++++ DATA FOR ANALYSIS

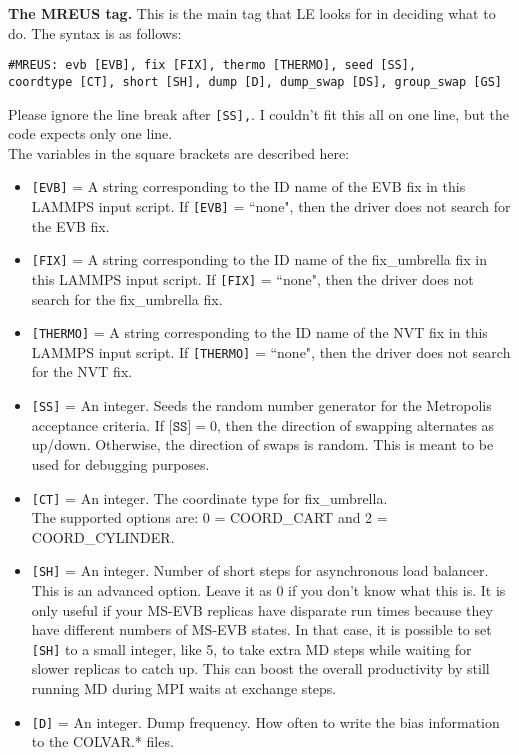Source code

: \documentclass[10pt]{article}
\begin{document}
\textbf{The MREUS tag.}
This is the main tag that LE looks for in deciding what to do.
The syntax is as follows:
\begin{verbatim}
#MREUS: evb [EVB], fix [FIX], thermo [THERMO], seed [SS], 
coordtype [CT], short [SH], dump [D], dump_swap [DS], group_swap [GS]
\end{verbatim}
Please ignore the line break after \texttt{[SS],}. I couldn't fit this all on one line, but the code expects only one line.\\
The variables in the square brackets are described here:
\begin{itemize}
\item	\texttt{[EVB]} = A string corresponding to the ID name of the EVB fix
		in this LAMMPS input script. If \texttt{[EVB]} = ``none", then the driver does
		not search for the EVB fix.
\item	\texttt{[FIX]} = A string corresponding to the ID name of the fix\_umbrella fix
		in this LAMMPS input script. If \texttt{[FIX]} = ``none", then the driver does
		not search for the fix\_umbrella fix.
\item	\texttt{[THERMO]} = A string corresponding to the ID name of the NVT fix
		in this LAMMPS input script. If \texttt{[THERMO]} = ``none", then the driver does
		not search for the NVT fix.
\item	\texttt{[SS]} = An integer. Seeds the random number generator for the Metropolis
		acceptance criteria.
		If $\texttt{[SS]} = 0$,
		then the direction of swapping alternates as up/down. Otherwise, the direction of swaps
		is random. This is meant to be used for debugging purposes.
\item	\texttt{[CT]} = An integer. The coordinate type for fix\_umbrella.\\
		The supported options are: 0 = COORD\_CART and 2 = COORD\_CYLINDER.
\item	\texttt{[SH]} = An integer. Number of short steps for asynchronous load balancer. This is an advanced option.
		Leave it as 0 if you don't know what this is. It is only useful if your MS-EVB replicas have disparate run times
		because they have different numbers of MS-EVB states. In that case, it is possible to set \texttt{[SH]} to a
		small integer, like 5, to take extra MD steps while waiting for slower replicas to catch up. This can boost
		the overall productivity by still running MD during MPI waits at exchange steps.
\item	\texttt{[D]} = An integer. Dump frequency. How often to write the bias information to the COLVAR.* files.

\end{itemize}
\end{document}
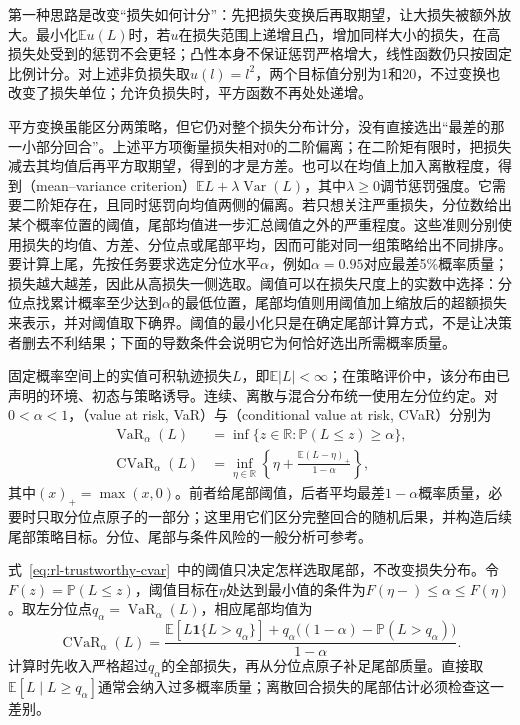 第一种思路是改变“损失如何计分”：先把损失变换后再取期望，让大损失被额外放大。最小化$\mathbb E u(L)$时，若$u$在损失范围上递增且凸，增加同样大小的损失，在高损失处受到的惩罚不会更轻；凸性本身不保证惩罚严格增大，线性函数仍只按固定比例计分。对上述非负损失取$u(l)=l^2$，两个目标值分别为1和20，不过变换也改变了损失单位；允许负损失时，平方函数不再处处递增。

平方变换虽能区分两策略，但它仍对整个损失分布计分，没有直接选出“最差的那一小部分回合”。上述平方项衡量损失相对0的二阶偏离；在二阶矩有限时，把损失减去其均值后再平方取期望，得到的才是方差。也可以在均值上加入离散程度，得到（mean--variance criterion）$\mathbb E L+\lambda\operatorname{Var}(L)$，其中$\lambda\geq0$调节惩罚强度。它需要二阶矩存在，且同时惩罚向均值两侧的偏离。若只想关注严重损失，分位数给出某个概率位置的阈值，尾部均值进一步汇总阈值之外的严重程度。这些准则分别使用损失的均值、方差、分位点或尾部平均，因而可能对同一组策略给出不同排序。要计算上尾，先按任务要求选定分位水平$\alpha$，例如$\alpha=0.95$对应最差5\%概率质量；损失越大越差，因此从高损失一侧选取。阈值可以在损失尺度上的实数中选择：分位点找累计概率至少达到$\alpha$的最低位置，尾部均值则用阈值加上缩放后的超额损失来表示，并对阈值取下确界。阈值的最小化只是在确定尾部计算方式，不是让决策者删去不利结果；下面的导数条件会说明它为何恰好选出所需概率质量。

固定概率空间上的实值可积轨迹损失$L$，即$\mathbb E|L|<\infty$；在策略评价中，该分布由已声明的环境、初态与策略诱导。连续、离散与混合分布统一使用左分位约定。对$0<\alpha<1$，（value at risk, VaR）与（conditional value at risk, CVaR）分别为
\begin{align}
 \operatorname{VaR}_\alpha(L)
 &=\inf\{z\in\mathbb R:\mathbb P(L\leq z)\geq\alpha\},\\
 \operatorname{CVaR}_\alpha(L)
 &=\inf_{\eta\in\mathbb R}\left\{\eta+\frac{\mathbb E(L-\eta)_+}{1-\alpha}\right\},
 \label{eq:rl-trustworthy-cvar}
\end{align}
其中$(x)_+=\max(x,0)$。前者给尾部阈值，后者平均最差$1-\alpha$概率质量，必要时只取分位点原子的一部分；这里用它们区分完整回合的随机后果，并构造后续尾部策略目标。分位、尾部与条件风险的一般分析可参考。

式~\eqref{eq:rl-trustworthy-cvar}~中的阈值只决定怎样选取尾部，不改变损失分布。令$F(z)=\mathbb P(L\leq z)$，阈值目标在$\eta$处达到最小值的条件为$F(\eta-)\leq\alpha\leq F(\eta)$。取左分位点$q_\alpha=\operatorname{VaR}_\alpha(L)$，相应尾部均值为
\begin{equation}
 \operatorname{CVaR}_\alpha(L)
 =\frac{\mathbb E[L\mathbf1\{L>q_\alpha\}]
       +q_\alpha\bigl((1-\alpha)-\mathbb P(L>q_\alpha)\bigr)}{1-\alpha}.
 \label{eq:rl-trustworthy-tail-mass}
\end{equation}
计算时先收入严格超过$q_\alpha$的全部损失，再从分位点原子补足尾部质量。直接取$\mathbb E[L\mid L\geq q_\alpha]$通常会纳入过多概率质量；离散回合损失的尾部估计必须检查这一差别。

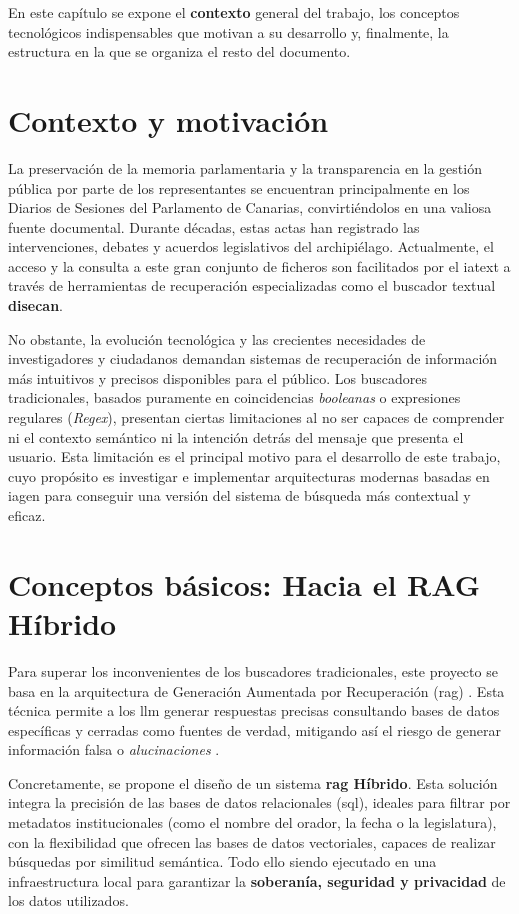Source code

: En este capítulo se expone el \textbf{contexto} general del trabajo, los conceptos tecnológicos indispensables que motivan a su desarrollo y, finalmente, la estructura en la que se organiza el resto del documento.

\section{Contexto y motivación}
La preservación de la memoria parlamentaria y la transparencia en la gestión pública por parte de los representantes se encuentran principalmente en los Diarios de Sesiones del Parlamento de Canarias, convirtiéndolos en una valiosa fuente documental. Durante décadas, estas actas han registrado las intervenciones, debates y acuerdos legislativos del archipiélago. Actualmente, el acceso y la consulta a este gran conjunto de ficheros son facilitados por el \gls{iatext} \cite{iatext_web} a través de herramientas de recuperación especializadas como el buscador textual \textbf{\gls{disecan}}.

No obstante, la evolución tecnológica y las crecientes necesidades de investigadores y ciudadanos demandan sistemas de recuperación de información más intuitivos y precisos disponibles para el público. Los buscadores tradicionales, basados puramente en coincidencias \textit{booleanas} o expresiones regulares (\textit{Regex}), presentan ciertas limitaciones al no ser capaces de comprender ni el contexto semántico ni la intención detrás del mensaje que presenta el usuario. Esta limitación es el principal motivo para el desarrollo de este trabajo, cuyo propósito es investigar e implementar arquitecturas modernas basadas en \gls{iagen} para conseguir una versión del sistema de búsqueda más contextual y eficaz.

\section{Conceptos básicos: Hacia el RAG Híbrido}
Para superar los inconvenientes de los buscadores tradicionales, este proyecto se basa en la arquitectura de Generación Aumentada por Recuperación (\gls{rag}) \cite{lewis2020rag}. Esta técnica permite a los \gls{llm} generar respuestas precisas consultando bases de datos específicas y cerradas como fuentes de verdad, mitigando así el riesgo de generar información falsa o \textit{alucinaciones} \cite{ji2023hallucination}.


Concretamente, se propone el diseño de un sistema \textbf{\gls{rag} Híbrido}. Esta solución integra la precisión de las bases de datos relacionales (\gls{sql}), ideales para filtrar por metadatos institucionales (como el nombre del orador, la fecha o la legislatura), con la flexibilidad que ofrecen las bases de datos vectoriales, capaces de realizar búsquedas por similitud semántica. Todo ello siendo ejecutado en una infraestructura local para garantizar la \textbf{soberanía, seguridad y privacidad} de los datos utilizados.

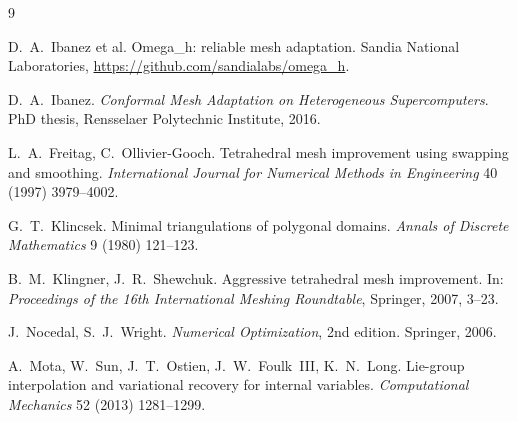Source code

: \documentclass[11pt]{article}
\newcommand{\omegah}{Omega\_h}
\begin{document}
\begin{thebibliography}{9}

D.~A.~Ibanez et al.
\omegah{}: reliable mesh adaptation.
Sandia National Laboratories,
\url{https://github.com/sandialabs/omega_h}.

D.~A.~Ibanez.
\emph{Conformal Mesh Adaptation on Heterogeneous Supercomputers}.
PhD thesis, Rensselaer Polytechnic Institute, 2016.

L.~A.~Freitag, C.~Ollivier-Gooch.
Tetrahedral mesh improvement using swapping and smoothing.
\emph{International Journal for Numerical Methods in Engineering}
40 (1997) 3979--4002.

G.~T.~Klincsek.
Minimal triangulations of polygonal domains.
\emph{Annals of Discrete Mathematics} 9 (1980) 121--123.

B.~M.~Klingner, J.~R.~Shewchuk.
Aggressive tetrahedral mesh improvement.
In: \emph{Proceedings of the 16th International Meshing Roundtable},
Springer, 2007, 3--23.

J.~Nocedal, S.~J.~Wright.
\emph{Numerical Optimization}, 2nd edition.
Springer, 2006.

A.~Mota, W.~Sun, J.~T.~Ostien, J.~W.~Foulk~III, K.~N.~Long.
Lie-group interpolation and variational recovery for internal variables.
\emph{Computational Mechanics} 52 (2013) 1281--1299.

\end{thebibliography}
\end{document}
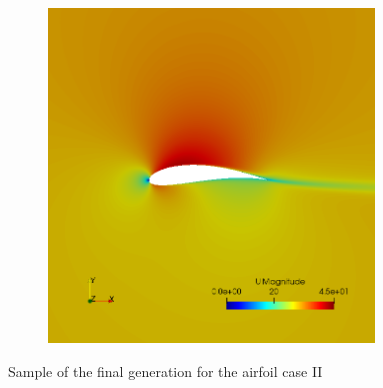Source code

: \begin{figure}[h!]
\begin{subfigure}[t]{0.31\textwidth}
    \end{subfigure}
    \begin{subfigure}[t]{0.31\textwidth}
        \includegraphics[width=0.95\textwidth, height=0.17\textheight]{Figures/4/LDAg10i53.png}
    \end{subfigure}
    \caption{Sample of the final generation for the airfoil case II}
    \label{fig:finalLD}
\end{figure}
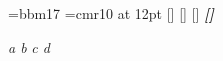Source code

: \documentclass{article}
\begin{document}
\font\x=bbm17 \font\y=cmr10 at 12pt
[\the{}\x] [\the{}\y] \textsc{[\the{}\font]} \textbf{\textit{[\the{}\font]}}
{\fontsize{11}{13}}

{\itshape a {\em b}} {\slshape c {\em d}}
\end{document}
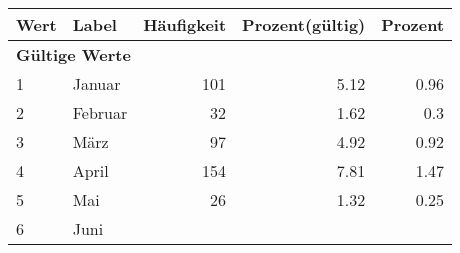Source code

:      \begin{longtable}{lXrrr}
     \toprule
     \textbf{Wert} & \textbf{Label} & \textbf{Häufigkeit} & \textbf{Prozent(gültig)} & \textbf{Prozent} \\
     \endhead
     \midrule
     \multicolumn{5}{l}{\textbf{Gültige Werte}}\\

     1 &
     \multicolumn{1}{X}{ Januar   } &


       \num{101} &
       \num[round-mode=places,round-precision=2]{5,12} &
         \num[round-mode=places,round-precision=2]{0,96} \\

     2 &
     \multicolumn{1}{X}{ Februar   } &


       \num{32} &
       \num[round-mode=places,round-precision=2]{1,62} &
         \num[round-mode=places,round-precision=2]{0,3} \\

     3 &
     \multicolumn{1}{X}{ März   } &


       \num{97} &
       \num[round-mode=places,round-precision=2]{4,92} &
         \num[round-mode=places,round-precision=2]{0,92} \\

     4 &
     \multicolumn{1}{X}{ April   } &


       \num{154} &
       \num[round-mode=places,round-precision=2]{7,81} &
         \num[round-mode=places,round-precision=2]{1,47} \\

     5 &
     \multicolumn{1}{X}{ Mai   } &


       \num{26} &
       \num[round-mode=places,round-precision=2]{1,32} &
         \num[round-mode=places,round-precision=2]{0,25} \\

     6 &
     \multicolumn{1}{X}{ Juni   } &



\end{longtable}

++++++++

Provide the lines again, unchanged, from where the data above begins through the line containing "because they have", both ends included, omitting pictures and adding nothing.

§ **SOLUTION**
Source code

: \documentclass[10pt]{article}
\begin{document}
\textbf{The MREUS tag.}
This is the main tag that LE looks for in deciding what to do.
The syntax is as follows:
\begin{verbatim}
#MREUS: evb [EVB], fix [FIX], thermo [THERMO], seed [SS], 
coordtype [CT], short [SH], dump [D], dump_swap [DS], group_swap [GS]
\end{verbatim}
Please ignore the line break after \texttt{[SS],}. I couldn't fit this all on one line, but the code expects only one line.\\
The variables in the square brackets are described here:
\begin{itemize}
\item	\texttt{[EVB]} = A string corresponding to the ID name of the EVB fix
		in this LAMMPS input script. If \texttt{[EVB]} = ``none", then the driver does
		not search for the EVB fix.
\item	\texttt{[FIX]} = A string corresponding to the ID name of the fix\_umbrella fix
		in this LAMMPS input script. If \texttt{[FIX]} = ``none", then the driver does
		not search for the fix\_umbrella fix.
\item	\texttt{[THERMO]} = A string corresponding to the ID name of the NVT fix
		in this LAMMPS input script. If \texttt{[THERMO]} = ``none", then the driver does
		not search for the NVT fix.
\item	\texttt{[SS]} = An integer. Seeds the random number generator for the Metropolis
		acceptance criteria.
		If $\texttt{[SS]} = 0$,
		then the direction of swapping alternates as up/down. Otherwise, the direction of swaps
		is random. This is meant to be used for debugging purposes.
\item	\texttt{[CT]} = An integer. The coordinate type for fix\_umbrella.\\
		The supported options are: 0 = COORD\_CART and 2 = COORD\_CYLINDER.
\item	\texttt{[SH]} = An integer. Number of short steps for asynchronous load balancer. This is an advanced option.
		Leave it as 0 if you don't know what this is. It is only useful if your MS-EVB replicas have disparate run times
		because they have different numbers of MS-EVB states. In that case, it is possible to set \texttt{[SH]} to a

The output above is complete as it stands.